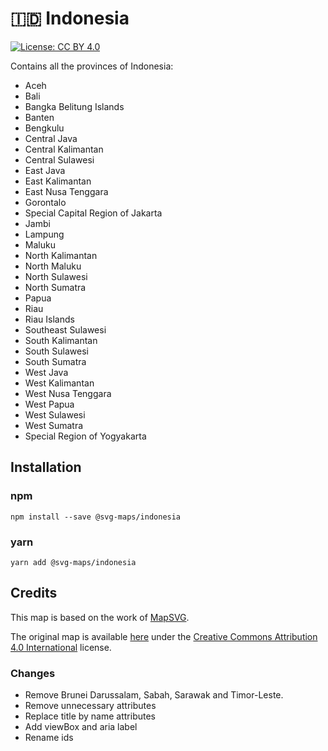 # 🇮🇩 Indonesia

[![License: CC BY 4.0](https://img.shields.io/badge/License-CC%20BY%204.0-blue.svg)](https://creativecommons.org/licenses/by/4.0/)

Contains all the provinces of Indonesia:
* Aceh
* Bali
* Bangka Belitung Islands
* Banten
* Bengkulu
* Central Java
* Central Kalimantan
* Central Sulawesi
* East Java
* East Kalimantan
* East Nusa Tenggara
* Gorontalo
* Special Capital Region of Jakarta
* Jambi
* Lampung
* Maluku
* North Kalimantan
* North Maluku
* North Sulawesi
* North Sumatra
* Papua
* Riau
* Riau Islands
* Southeast Sulawesi
* South Kalimantan
* South Sulawesi
* South Sumatra
* West Java
* West Kalimantan
* West Nusa Tenggara
* West Papua
* West Sulawesi
* West Sumatra
* Special Region of Yogyakarta

## Installation

### npm

`npm install --save @svg-maps/indonesia`

### yarn

`yarn add @svg-maps/indonesia`

## Credits

This map is based on the work of [MapSVG](https://mapsvg.com).

The original map is available [here](https://mapsvg.com/maps/indonesia) under the [Creative Commons Attribution 4.0 International](https://creativecommons.org/licenses/by/4.0/) license.

### Changes

* Remove Brunei Darussalam, Sabah, Sarawak and Timor-Leste.
* Remove unnecessary attributes
* Replace title by name attributes
* Add viewBox and aria label
* Rename ids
•••
◆ EXERCISE DIRECTIONS
Transcribe every entry exactly, omitting pictures.

◆ TASK OUTPUT
 # 🇮🇩 Indonesia

[![License: CC BY 4.0](https://img.shields.io/badge/License-CC%20BY%204.0-blue.svg)](https://creativecommons.org/licenses/by/4.0/)

Contains all the provinces of Indonesia:
* Aceh
* Bali
* Bangka Belitung Islands
* Banten
* Bengkulu
* Central Java
* Central Kalimantan
* Central Sulawesi
* East Java
* East Kalimantan
* East Nusa Tenggara
* Gorontalo
* Special Capital Region of Jakarta
* Jambi
* Lampung
* Maluku
* North Kalimantan
* North Maluku
* North Sulawesi
* North Sumatra
* Papua
* Riau
* Riau Islands
* Southeast Sulawesi
* South Kalimantan
* South Sulawesi
* South Sumatra
* West Java
* West Kalimantan
* West Nusa Tenggara
* West Papua
* West Sulawesi
* West Sumatra
* Special Region of Yogyakarta

## Installation

### npm

`npm install --save @svg-maps/indonesia`

### yarn

`yarn add @svg-maps/indonesia`

## Credits

This map is based on the work of [MapSVG](https://mapsvg.com).

The original map is available [here](https://mapsvg.com/maps/indonesia) under the [Creative Commons Attribution 4.0 International](https://creativecommons.org/licenses/by/4.0/) license.

### Changes

* Remove Brunei Darussalam, Sabah, Sarawak and Timor-Leste.
* Remove unnecessary attributes
* Replace title by name attributes
* Add viewBox and aria label
* Rename ids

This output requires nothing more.